5 Schematic diagram of the force tracing technique for detecting the viral invagination. A Schematic diagram of the force tracing technique in constant position mode. The AFM tip modified with virions moves toward the cell surface and contacts the living cell at a constant position. B Typical force tracing curves (upper) of virus entry into the cell. No signals (lower) were observed when blocked with inhibitors. C The scheme of viral invagination via cell membranes. Reproduced from Pan et al. (2017) with permission of John Wiley & Sons Ltd |
CONCLUSION AND OUTLOOK
Characterization of the multi-molecular structures of cell membranes is an essential step towards understanding its processes and functions, which could potentially lead to alternate applications in medicine and biotechnology (Escribá et al. 2008). Examples discussed here demonstrate that force and optical-based microscopy can tackle complex structures and functions with unprecedented resolution and sensitivity. Optical and force-based microscopies represent a powerful toolkit for studying the structure and functions of cell membranes at single molecule level.
Ultimately, the full potential of microscopies will be achieved when combining optical and force modalities. Establishing these correlated platforms in cell membranes should allow the identification and tracking of specific membrane components, while probing their biophysical properties (adhesion, transports, etc.) simultaneously on the same single cell, thus contributing to the important connection between their structure and functions (Wu et al. 2013b). Toward this goal, correlated AFM-fluorescence imaging technique has been exploited to track cell membrane dynamics at single molecule level (Cascione et al. 2017). For example, combing the force tracing with SIM, we can record the force tracing curves and locate the cell membrane receptors simultaneously during the trans-membrane transporting of targeted nano-drugs.
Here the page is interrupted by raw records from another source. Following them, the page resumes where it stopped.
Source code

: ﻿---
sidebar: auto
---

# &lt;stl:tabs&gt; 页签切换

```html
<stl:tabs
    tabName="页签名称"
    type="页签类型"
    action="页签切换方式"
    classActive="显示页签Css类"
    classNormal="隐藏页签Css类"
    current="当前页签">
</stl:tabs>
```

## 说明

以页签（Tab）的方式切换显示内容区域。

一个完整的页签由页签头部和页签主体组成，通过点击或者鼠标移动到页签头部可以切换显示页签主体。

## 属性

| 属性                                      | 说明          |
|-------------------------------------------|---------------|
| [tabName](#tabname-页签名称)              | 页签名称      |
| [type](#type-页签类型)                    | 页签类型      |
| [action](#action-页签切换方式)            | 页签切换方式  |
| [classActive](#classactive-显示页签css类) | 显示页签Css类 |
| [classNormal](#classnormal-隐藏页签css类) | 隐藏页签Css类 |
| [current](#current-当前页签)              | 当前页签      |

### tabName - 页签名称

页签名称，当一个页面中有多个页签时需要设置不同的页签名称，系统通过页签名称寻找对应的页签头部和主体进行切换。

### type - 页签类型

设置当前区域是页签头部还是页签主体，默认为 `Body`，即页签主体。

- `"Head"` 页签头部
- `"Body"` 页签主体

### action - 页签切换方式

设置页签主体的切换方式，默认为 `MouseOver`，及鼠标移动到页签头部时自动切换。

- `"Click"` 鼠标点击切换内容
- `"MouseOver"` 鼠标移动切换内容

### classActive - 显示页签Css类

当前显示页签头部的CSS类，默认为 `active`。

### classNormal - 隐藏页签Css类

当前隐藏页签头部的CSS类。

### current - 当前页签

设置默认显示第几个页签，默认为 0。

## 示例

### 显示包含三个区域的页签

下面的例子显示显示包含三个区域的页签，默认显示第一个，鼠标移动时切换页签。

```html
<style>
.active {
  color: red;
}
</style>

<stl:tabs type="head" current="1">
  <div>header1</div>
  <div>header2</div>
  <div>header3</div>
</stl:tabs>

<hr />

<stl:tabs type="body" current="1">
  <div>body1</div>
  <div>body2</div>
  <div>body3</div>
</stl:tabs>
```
These single molecule biophysics techniques based on optical and mechanical offer promising prospects for the comprehensive analysis of structures (including the distribution of membrane proteins and carbohydrates), dynamics (for example, nutrient endocytosis, virus intrusion, etc.), and interactions of single molecules (including ligand-receptor, antigen-antibody and so on) in the cell membrane. Meanwhile, helpful techniques, such as surface enhanced Raman spectroscopy and infrared spectroscopy should be combined with AFM to explore the more precise structure and functions of cell membranes (Bruzas et al. 2018; Mezzetti and Leibl 2017; Syed and Smith 2017). Furthermore, the cryo-electron microscopy with reconstituted three dimensional images also is hopeful to study the enzymatic molecular mechanisms and structure of single protein on complex cell membranes (Calder and Rosenthal 2016; Vinothkumar 2015; Zhao et al. 2020).